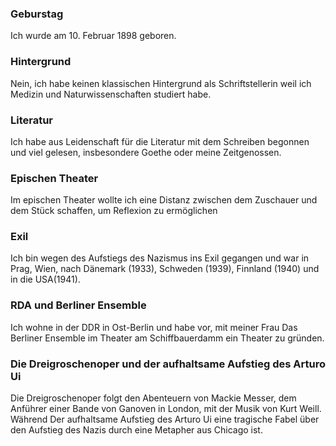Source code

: ### Geburstag 
Ich wurde am 10. Februar 1898 geboren.

### Hintergrund
Nein, ich habe keinen klassischen Hintergrund als Schriftstellerin weil ich Medizin und Naturwissenschaften studiert habe.

### Literatur 
Ich habe aus Leidenschaft für die Literatur mit dem Schreiben begonnen und viel gelesen, insbesondere Goethe oder meine Zeitgenossen.

### Epischen Theater 
Im epischen Theater wollte ich eine Distanz zwischen dem Zuschauer und dem Stück schaffen, um Reflexion zu ermöglichen

### Exil 
Ich bin wegen des Aufstiegs des Nazismus ins Exil gegangen und war in Prag, Wien, nach Dänemark (1933), Schweden (1939), Finnland (1940) und in die USA(1941).

### RDA und Berliner Ensemble
Ich wohne in der DDR in Ost-Berlin und habe vor, mit meiner Frau Das Berliner Ensemble im Theater am Schiffbauerdamm ein Theater zu gründen.

### Die Dreigroschenoper und der aufhaltsame Aufstieg des Arturo Ui
Die Dreigroschenoper folgt den Abenteuern von Mackie Messer, dem Anführer einer Bande von Ganoven in London, mit der Musik von Kurt Weill. Während Der aufhaltsame Aufstieg des Arturo Ui eine tragische Fabel über den Aufstieg des Nazis durch eine Metapher aus Chicago ist.

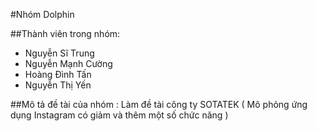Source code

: #Nhóm Dolphin

##Thành viên trong nhóm:
- Nguyễn Sĩ Trung
- Nguyễn Mạnh Cường
- Hoàng Đình Tấn
- Nguyễn Thị Yến

##Mô tả đề tài của nhóm :
Làm đề tài công ty SOTATEK ( Mô phỏng ứng dụng Instagram có giảm và thêm một số chức năng )

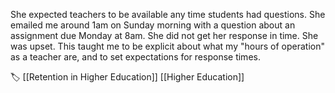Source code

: She expected teachers to be available any time students had questions. She emailed me around 1am on Sunday morning with a question about an assignment due Monday at 8am. She did not get her response in time. She was upset. This taught me to be explicit about what my "hours of operation" as a teacher are, and to set expectations for response times.

🏷️ [[Retention in Higher Education]] [[Higher Education]]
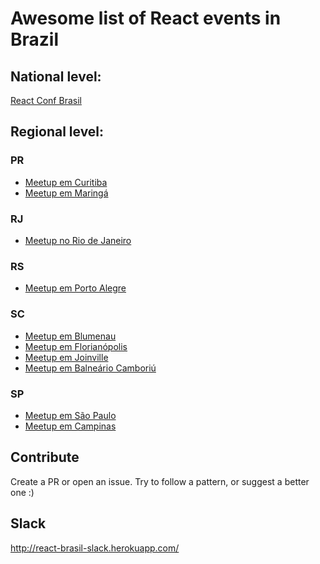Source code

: # Awesome list of React events in Brazil

## National level:
[React Conf Brasil](http://reactconfbr.com.br/)

## Regional level:

### PR
- [Meetup em Curitiba](https://www.meetup.com/pt-BR/ReactJS-CWB/)
- [Meetup em Maringá](https://www.meetup.com/pt-BR/React-Maringa/)

### RJ
- [Meetup no Rio de Janeiro](https://www.meetup.com/pt-BR/React-Rio-de-Janeiro/)

### RS
- [Meetup em Porto Alegre](https://www.meetup.com/React-Porto-Alegre/)

### SC

- [Meetup em Blumenau](https://www.meetup.com/React-Blumenau/)
- [Meetup em Florianópolis](http://www.meetup.com/ReactJS-Floripa/)
- [Meetup em Joinville](https://www.meetup.com/pt-BR/React-Joinville/)
- [Meetup em Balneário Camboriú](https://www.meetup.com/qualyteam/events/249141787/?eventId=249141787)

### SP
- [Meetup em São Paulo](https://www.meetup.com/ReactJS-SP/)
- [Meetup em Campinas](https://www.meetup.com/React-Campinas/)


## Contribute
Create a PR or open an issue.
Try to follow a pattern, or suggest a better one :)

## Slack
http://react-brasil-slack.herokuapp.com/
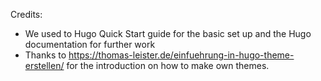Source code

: Credits:
* We used to Hugo Quick Start guide for the basic set up and the Hugo documentation for further work
* Thanks to https://thomas-leister.de/einfuehrung-in-hugo-theme-erstellen/ for the introduction on how to make own themes.
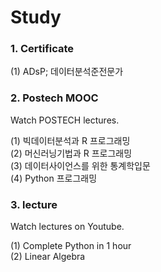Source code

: # Study

### 1. Certificate
(1) ADsP; 데이터분석준전문가

### 2. Postech MOOC
Watch POSTECH lectures.

(1) 빅데이터분석과 R 프로그래밍  
(2) 머신러닝기법과 R 프로그래밍  
(3) 데이터사이언스를 위한 통계학입문  
(4) Python 프로그래밍  

### 3. lecture
Watch lectures on Youtube.

(1) Complete Python in 1 hour  
(2) Linear Algebra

━━━━━━━━━━━━━━━━━━━━

ABOUT THIS EXERCISE:
For every line above that has "ReactJS" in it, copy the line.

EXERCISE RESULT:
- [Meetup em Curitiba](https://www.meetup.com/pt-BR/ReactJS-CWB/)
- [Meetup em Florianópolis](http://www.meetup.com/ReactJS-Floripa/)
- [Meetup em São Paulo](https://www.meetup.com/ReactJS-SP/)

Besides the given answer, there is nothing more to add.